Provide the number of lines of the records that include "subsection", with no other content.

MATERIAL SHOWN section start

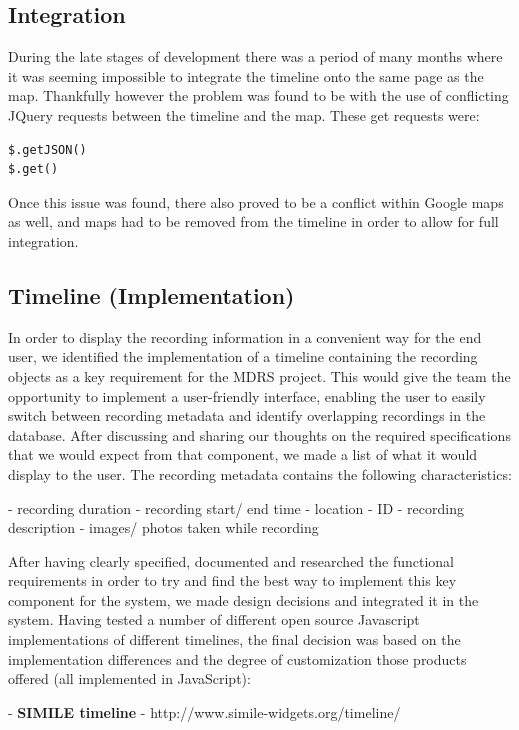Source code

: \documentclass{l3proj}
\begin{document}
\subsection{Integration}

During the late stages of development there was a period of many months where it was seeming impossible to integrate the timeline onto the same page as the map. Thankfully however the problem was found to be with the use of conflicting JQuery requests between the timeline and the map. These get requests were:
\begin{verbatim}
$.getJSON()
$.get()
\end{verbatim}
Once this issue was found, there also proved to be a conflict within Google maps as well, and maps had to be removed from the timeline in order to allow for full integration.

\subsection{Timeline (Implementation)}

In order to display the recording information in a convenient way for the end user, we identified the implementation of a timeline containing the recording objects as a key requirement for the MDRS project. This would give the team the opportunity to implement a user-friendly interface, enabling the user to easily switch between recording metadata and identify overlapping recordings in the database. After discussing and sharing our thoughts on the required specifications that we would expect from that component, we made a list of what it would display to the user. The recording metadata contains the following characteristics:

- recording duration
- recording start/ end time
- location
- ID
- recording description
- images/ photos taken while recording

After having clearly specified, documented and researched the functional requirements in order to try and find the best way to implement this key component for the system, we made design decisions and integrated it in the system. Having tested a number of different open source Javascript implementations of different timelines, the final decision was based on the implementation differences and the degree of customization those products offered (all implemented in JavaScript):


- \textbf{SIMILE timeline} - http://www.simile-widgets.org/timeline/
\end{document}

MATERIAL SHOWN section end

# EXERCISE RESPONSE
2